If the city of Española website is to be believed, disgraced former Community Services Director Len Cata still works for the city, Library Director Sherry Aragon is working in tandem with former Library Director Teddie Riehl and former City Councilor Cecilia Lujan still sits on the Finance and Public Works committees.
This is just some of the outdated information featured on the city’s website.
None of the meeting minutes listed on the various governing bodies’ pages are up-to-date, with some featuring links to minutes from 2010. Access to basic information like the current members and the function of the Planning and Zoning Commission and the Lodgers Tax Advisory Board is nonexistent, instead linking users to a list of outdated meeting minutes.
For some parts of the website, having a list of outdated minutes is, in itself, an achievement.
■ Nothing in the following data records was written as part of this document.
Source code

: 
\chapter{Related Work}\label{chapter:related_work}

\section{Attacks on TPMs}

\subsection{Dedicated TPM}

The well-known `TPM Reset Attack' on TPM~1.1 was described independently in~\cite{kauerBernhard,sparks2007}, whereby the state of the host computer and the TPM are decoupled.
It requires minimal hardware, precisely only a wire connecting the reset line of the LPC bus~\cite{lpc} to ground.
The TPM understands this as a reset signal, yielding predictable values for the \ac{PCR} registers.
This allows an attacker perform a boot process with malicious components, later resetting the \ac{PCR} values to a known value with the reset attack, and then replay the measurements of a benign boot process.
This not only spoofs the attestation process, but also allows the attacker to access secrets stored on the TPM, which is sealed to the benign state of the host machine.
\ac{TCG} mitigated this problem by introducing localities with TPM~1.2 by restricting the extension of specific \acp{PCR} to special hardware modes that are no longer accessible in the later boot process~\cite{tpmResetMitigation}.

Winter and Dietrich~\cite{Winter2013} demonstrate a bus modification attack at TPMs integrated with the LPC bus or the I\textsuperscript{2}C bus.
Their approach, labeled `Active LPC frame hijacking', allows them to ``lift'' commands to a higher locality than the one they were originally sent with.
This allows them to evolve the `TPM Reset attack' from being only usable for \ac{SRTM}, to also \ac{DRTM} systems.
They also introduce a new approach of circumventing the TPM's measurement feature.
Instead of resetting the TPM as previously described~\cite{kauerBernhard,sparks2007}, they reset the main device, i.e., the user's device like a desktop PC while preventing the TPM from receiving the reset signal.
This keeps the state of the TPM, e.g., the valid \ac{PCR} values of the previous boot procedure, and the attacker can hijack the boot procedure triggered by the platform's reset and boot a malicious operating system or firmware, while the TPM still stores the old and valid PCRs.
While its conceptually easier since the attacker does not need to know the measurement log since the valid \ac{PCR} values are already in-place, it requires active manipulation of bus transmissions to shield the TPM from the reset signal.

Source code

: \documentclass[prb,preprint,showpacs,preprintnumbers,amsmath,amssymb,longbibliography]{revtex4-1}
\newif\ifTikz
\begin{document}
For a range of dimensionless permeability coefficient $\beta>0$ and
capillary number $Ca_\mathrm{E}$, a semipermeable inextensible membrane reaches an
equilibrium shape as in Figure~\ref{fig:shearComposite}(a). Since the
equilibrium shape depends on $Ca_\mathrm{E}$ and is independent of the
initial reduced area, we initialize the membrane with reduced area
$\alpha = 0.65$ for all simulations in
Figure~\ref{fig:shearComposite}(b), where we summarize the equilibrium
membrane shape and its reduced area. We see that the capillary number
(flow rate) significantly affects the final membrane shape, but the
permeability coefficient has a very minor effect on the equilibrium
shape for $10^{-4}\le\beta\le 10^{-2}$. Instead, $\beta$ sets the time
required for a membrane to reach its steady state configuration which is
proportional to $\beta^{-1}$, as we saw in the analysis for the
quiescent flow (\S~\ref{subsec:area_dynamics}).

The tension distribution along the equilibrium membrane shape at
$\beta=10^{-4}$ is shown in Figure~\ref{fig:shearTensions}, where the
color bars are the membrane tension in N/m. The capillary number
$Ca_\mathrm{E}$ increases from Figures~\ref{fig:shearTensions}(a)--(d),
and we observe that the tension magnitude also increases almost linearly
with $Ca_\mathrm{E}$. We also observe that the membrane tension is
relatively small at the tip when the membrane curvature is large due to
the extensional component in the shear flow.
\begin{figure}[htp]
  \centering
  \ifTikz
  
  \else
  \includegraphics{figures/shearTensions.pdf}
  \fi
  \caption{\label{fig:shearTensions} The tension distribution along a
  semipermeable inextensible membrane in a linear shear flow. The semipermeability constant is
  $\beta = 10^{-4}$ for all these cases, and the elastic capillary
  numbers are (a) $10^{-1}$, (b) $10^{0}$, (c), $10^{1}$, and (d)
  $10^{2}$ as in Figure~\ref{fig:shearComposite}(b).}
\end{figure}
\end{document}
The link to the Library Board and the Public Works Department aren’t even functional.
Meeting agendas are posted on the website within 72 hours of the meeting, but links to the documents disappear when a new meeting is posted.
City Clerk Tessa Jo Mascareñas, who is responsible for keeping the information updated on the website, admitted that much of it is not up-to-date. She said one of her priorities for 2014 would be to update the site with new information.
“We have every intention of updating the website in the new year,” Mascareñas said.
Changes to the website could be coming sooner than that, according to Richard Rieckenberg, who contracts with the city to maintain their website.
Rieckenberg said he received an email requesting Cata’s profile be taken down Dec. 6, a day after Mascareñas was interviewed by a Rio Grande SUN reporter. He was also sent “40 to 50” documents worth of meeting minutes to be posted on the website sometime this week. As of press time, these updates had not yet been implemented.
Rieckenberg said he was aware of the website’s outdated information, but had not known about the nonfunctional links. He said he provides “piecemeal” updates to the website at the city’s request, but will initiate discussions of website issues if he notices them.
If these changes are implemented, it would reverse course for a website that’s seen the amount of relevant information shrink in recent years.
A previous SUN report stated a 2008 version of the website had digital copies of city policy manuals, general administrative rules and the city’s annual budget available. Since the website was redesigned in 2011, none of these documents have become available again.
Jessica Martinez, an employee at the time, told the SUN that updates would be available soon. But a cached version of the website showed very little changes besides a city newsletter archive being changed, Española Valley fiesta information and city employee applications being removed.
Españolans looking for more digital information did get a glimmer of hope last month — the City Council voted to put an updated code of ordinances online at a Nov. 19 meeting.